Re: [GENERAL] Random not so random

Marco Colombo Thu, 07 Oct 2004 06:52:08 -0700

On Wed, 6 Oct 2004, Bruno Wolff III wrote:

I am going to keep this on general for now, since it seems like other people
might be interested even though it is straying a somewhat off topic.


Agreed.
Anyone who's not really interested on /dev/[u]random issues should
jump right to the last paragraphs of this message, which are more
on-topic.

On Wed, Oct 06, 2004 at 18:02:39 +0200,
 Marco Colombo <[EMAIL PROTECTED]> wrote:


It depends. What's wrong with a SQL function taking long to
complete? It could be a long computation, maybe days long. As far as


Days long SQL queries are hardly normal. Common things you might want
to generate secure random numbers for aren't going to be queries you
want to run a long time. For example you might want to generate
session ids to store in a cookie handed out for web requests.

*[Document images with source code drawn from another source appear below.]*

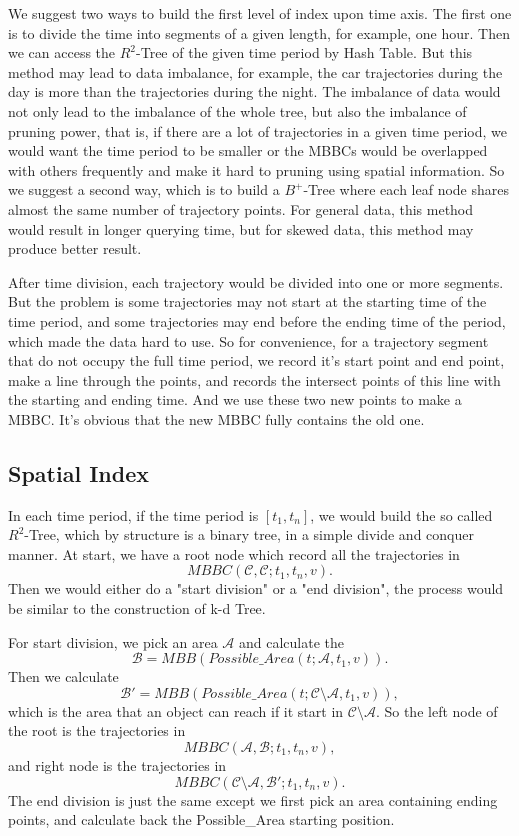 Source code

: \documentclass[sigplan]{acmart}
\begin{document}
We suggest two ways to build the first level of index upon time axis. The first one is to divide the time into segments of a given length, for example, one hour. Then we can access the $R^2$-Tree of the given time period by Hash Table. But this method may lead to data imbalance, for example, the car trajectories during the day is more than the trajectories during the night. The imbalance of data would not only lead to the imbalance of the whole tree, but also the imbalance of pruning power, that is, if there are a lot of trajectories in a given time period, we would want the time period to be smaller or the MBBCs would be overlapped with others frequently and make it hard to pruning using spatial information. So we suggest a second way, which is to build a $B^+$-Tree where each leaf node shares almost the same number of trajectory points. For general data, this method would result in longer querying time, but for skewed data, this method may produce better result.\par

After time division, each trajectory would be divided into one or more segments. But the problem is some trajectories may not start at the starting time of the time period, and some trajectories may end before the ending time of the period, which made the data hard to use. So for convenience, for a trajectory segment that do not occupy the full time period, we record it's start point and end point, make a line through the points, and records the intersect points of this line with the starting and ending time. And we use these two new points to make a MBBC. It's obvious that the new MBBC fully contains the old one.

\subsection{Spatial Index}
In each time period, if the time period is $[t_1,t_n]$, we would build the so called $R^2$-Tree, which by structure is a binary tree, in a simple divide and conquer manner. At start, we have a root node which record all the trajectories in $$MBBC(\mathcal{C},\mathcal{C};t_1,t_n,v).$$ Then we would either do a "start division" or a "end division", the process would be similar to the construction of k-d Tree.\par

For start division, we pick an area $\mathcal{A}$ and calculate the $$\mathcal{B}=MBB(Possible\_Area(t;\mathcal{A},t_1,v)).$$
Then we calculate $$\mathcal{B'}=MBB(Possible\_Area(t;\mathcal{C} \setminus \mathcal{A},t_1,v)),$$
which is the area that an object can reach if it start in $\mathcal{C}\setminus \mathcal{A}$. So the left node of the root is the trajectories in $$MBBC(\mathcal{A},\mathcal{B};t_1,t_n,v),$$ and right node is the trajectories in $$MBBC(\mathcal{C}\setminus \mathcal{A},\mathcal{B'};t_1,t_n,v).$$ The end division is just the same except we first pick an area containing ending points, and calculate back the Possible\_Area starting position.\par
\end{document}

I'm just pointing out that:

(1)     select read_from_dev_random();

may take a while if the read() blocks, but it's not that different
from:

(2)     select very_complex_aggregate() from huge_table;

which may take a while as well. I think the backend is already able to
handle a blocking read(), since _any_ read() from disk may block, a read()
from /dev/random is nothing special. For clients, there's no difference.
So I don't see why a blocking read from /dev/random should be a problem.

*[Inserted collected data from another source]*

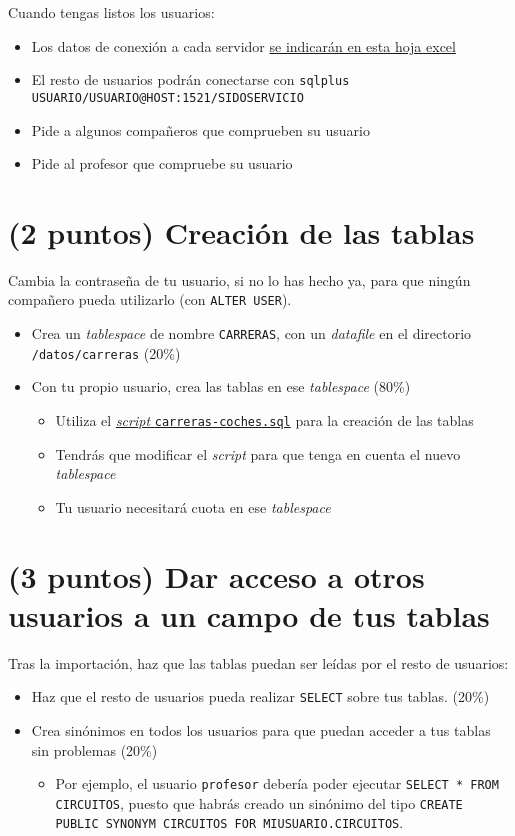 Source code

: \documentclass[a4paper]{article}
\begin{document}
Cuando tengas listos los usuarios:
\begin{itemize}
\item Los datos de conexión a cada servidor \href{https://docs.google.com/spreadsheets/d/17A6TpGOixGVVZr1VlocN6ZhMuKqmQjD3XedyIne4ows/edit\#gid=0}{se indicarán en esta hoja excel}
\item El resto de usuarios podrán conectarse con \texttt{sqlplus USUARIO/USUARIO@HOST:1521/SIDOSERVICIO}
\item Pide a algunos compañeros que comprueben su usuario
\item Pide al profesor que compruebe su usuario
\end{itemize}

\section{(2 puntos) Creación de las tablas}
\label{sec:org0000009}
Cambia la contraseña de tu usuario, si no lo has hecho ya, para que ningún compañero pueda utilizarlo (con \texttt{ALTER USER}).

\begin{itemize}
\item Crea un \emph{tablespace} de nombre \texttt{CARRERAS}, con un \emph{datafile} en el directorio \texttt{/datos/carreras} (20\%)
\item Con tu propio usuario, crea las tablas en ese \emph{tablespace} (80\%)
\begin{itemize}
\item Utiliza el \href{https://raw.githubusercontent.com/alvarogonzalezsotillo/apuntes-clase/gh-pages/sistemas-gestores-bbdd-asir2/apuntes/1/sql/carreras-coches.sql}{\emph{script} \texttt{carreras-coches.sql}} para la creación de las tablas
\item Tendrás que modificar el \emph{script} para que tenga en cuenta el nuevo \emph{tablespace}
\item Tu usuario necesitará cuota en ese \emph{tablespace}
\end{itemize}
\end{itemize}

\section{(3 puntos) Dar acceso a otros usuarios a un campo de tus tablas}
\label{sec:org000000c}
Tras la importación, haz que las tablas puedan ser leídas por el resto de usuarios:
\begin{itemize}
\item Haz que el resto de usuarios pueda realizar \texttt{SELECT} sobre tus tablas. (20\%)
\item Crea sinónimos en todos los usuarios para que puedan acceder a tus tablas sin problemas (20\%)
\begin{itemize}
\item Por ejemplo, el usuario \texttt{profesor} debería poder ejecutar \texttt{SELECT * FROM CIRCUITOS}, puesto que habrás creado un sinónimo del tipo \texttt{CREATE PUBLIC SYNONYM CIRCUITOS FOR MIUSUARIO.CIRCUITOS}.
\end{itemize}
\end{itemize}
\end{document}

the client is concerned, there's no difference. Of course you'll have
to use it with care, just as you would do with any potentially long
function (that is, don't lock everything and then sit down waiting).


This might be reasonable if there was a significant benefit to doing so.
My argument is that /dev/random does not produce significantly more
secure random numbers under normal circumstances.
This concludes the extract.